市場調査会社TrendForceは2026年9月16日、DRAMスポット市場で大手供給者のDDR5への引き合いが鈍り、一部チップに価格軟化の兆しが出たと報告した。DDR4では、前週に具体的な注文が入った2Gx8ブランド品の価格調整が目立った。ところが、同社が主流指標とするDDR4 1Gx8 3200MT/sの平均価格は9月9日の45.32ドルから9月15日の45.54ドルへ0.47%上昇している。
ここで起きているのは、DRAM市場全体が一斉に値下がりする転換ではない。同じDDR4でもチップ密度と流通区分によって価格の方向が分かれ、買い手が必要な品目だけを選別する局面に入った。週次のスポット軟化を、OEMの契約価格や店頭のメモリー価格まで下がり始めた証拠と読むのは早い。
1週間で2Gx8は上昇から反落へ、1Gx8はなお高い
TrendForceの9月9日更新では、一部のDDR4 2Gx8ブランド品に具体的な注文が入り、成約価格を押し上げたとされた。DDR5の調達量は限定的で、需要は特定のブランド品に散発的に現れる程度だった。
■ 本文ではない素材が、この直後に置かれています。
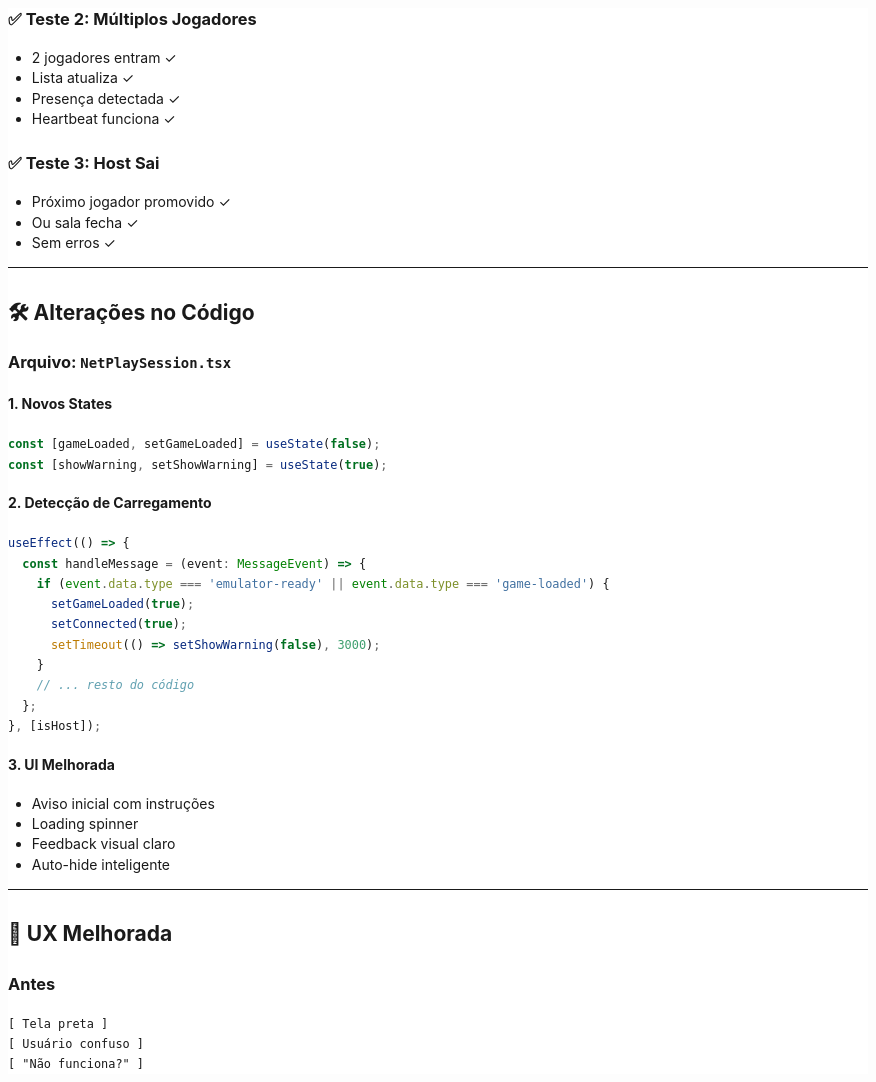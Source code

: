 ### ✅ Teste 2: Múltiplos Jogadores
- 2 jogadores entram ✓
- Lista atualiza ✓
- Presença detectada ✓
- Heartbeat funciona ✓

### ✅ Teste 3: Host Sai
- Próximo jogador promovido ✓
- Ou sala fecha ✓
- Sem erros ✓

---

## 🛠️ Alterações no Código

### Arquivo: `NetPlaySession.tsx`

#### 1. Novos States
```typescript
const [gameLoaded, setGameLoaded] = useState(false);
const [showWarning, setShowWarning] = useState(true);
```

#### 2. Detecção de Carregamento
```typescript
useEffect(() => {
  const handleMessage = (event: MessageEvent) => {
    if (event.data.type === 'emulator-ready' || event.data.type === 'game-loaded') {
      setGameLoaded(true);
      setConnected(true);
      setTimeout(() => setShowWarning(false), 3000);
    }
    // ... resto do código
  };
}, [isHost]);
```

#### 3. UI Melhorada
- Aviso inicial com instruções
- Loading spinner
- Feedback visual claro
- Auto-hide inteligente

---

## 🎨 UX Melhorada

### Antes
```
[ Tela preta ]
[ Usuário confuso ]
[ "Não funciona?" ]
```
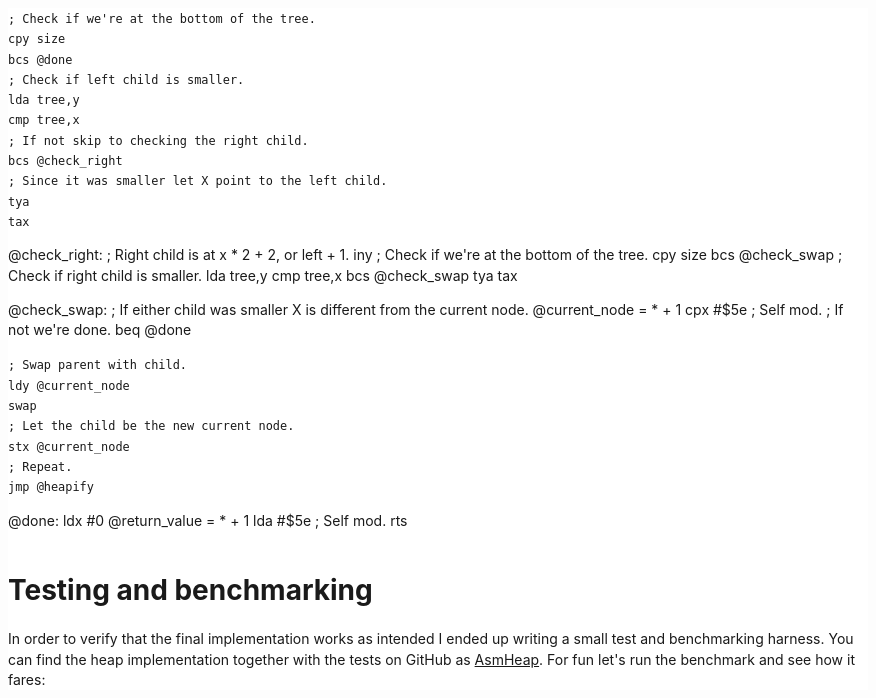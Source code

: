 	; Check if we're at the bottom of the tree.
	cpy size
	bcs @done
	; Check if left child is smaller.
	lda tree,y
	cmp tree,x
	; If not skip to checking the right child.
	bcs @check_right
	; Since it was smaller let X point to the left child.
	tya
	tax
@check_right:
	; Right child is at x * 2 + 2, or left + 1.
	iny
	; Check if we're at the bottom of the tree.
	cpy size
	bcs @check_swap
	; Check if right child is smaller.
	lda tree,y
	cmp tree,x
	bcs @check_swap
	tya
	tax

@check_swap:
	; If either child was smaller X is different from the current node.
@current_node = * + 1
	cpx #$5e		; Self mod.
	; If not we're done.
	beq @done
	
	; Swap parent with child.
	ldy @current_node
	swap
	; Let the child be the new current node.
	stx @current_node
	; Repeat.
	jmp @heapify
@done:
	ldx #0
@return_value = * + 1
	lda #$5e		; Self mod.
	rts</code></pre>


# Testing and benchmarking

In order to verify that the final implementation works as intended I ended up writing a small test and benchmarking harness. You can find the heap implementation together with the tests on GitHub as [AsmHeap](https://github.com/MagerValp/AsmHeap). For fun let's run the benchmark and see how it fares:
その1週間後、2Gx8ブランド品は目立つ価格調整へ転じた。市場に出ている供給を吸収するほどの買い意欲は確認されず、DDR5も引き合いが減った。短期の需要が失速したという方向は明瞭だが、TrendForceは2Gx8の銘柄別下落率、成約量、DDR5で軟化した型番を公開していない。どの製品が何%下がったかまでは追えない。
主流指標の1Gx8は別の動きをした。9月2日から8日は44.57ドルから45.36ドルへ1.78%上昇し、9月9日から15日は45.32ドルから45.54ドルへ0.47%上昇した。週次上昇率は1.31ポイント縮小したものの、価格水準は下落していない。「DDR4が反落した」という表現では、2Gx8の調整と1Gx8平均の上昇を同じ系列にまとめてしまう。
上がった1Gx8、下がった2Gx8――同じDDR4ではない
1Gx8や2Gx8は、完成したメモリーモジュールの容量ではなく、DRAMチップ内部の構成を示す。1Gx8(8Gbチップ)は10億個分の記憶位置を8bit幅で持つ。2Gx8(16Gbチップ)はその2倍の密度である。MicronのDDR4製品ページも、2Gx8構成を部品密度16Gb、バス幅x8と記載している。
完成モジュールとの違いは、Samsungの16GB DDR4-3200 UDIMMを見ると分かりやすい。この製品は1Gx8チップを16個使う構成だ。小文字bの16Gbチップと、大文字Bの16GBモジュールは8倍の単位差があり、部品数やランク構成も関わる。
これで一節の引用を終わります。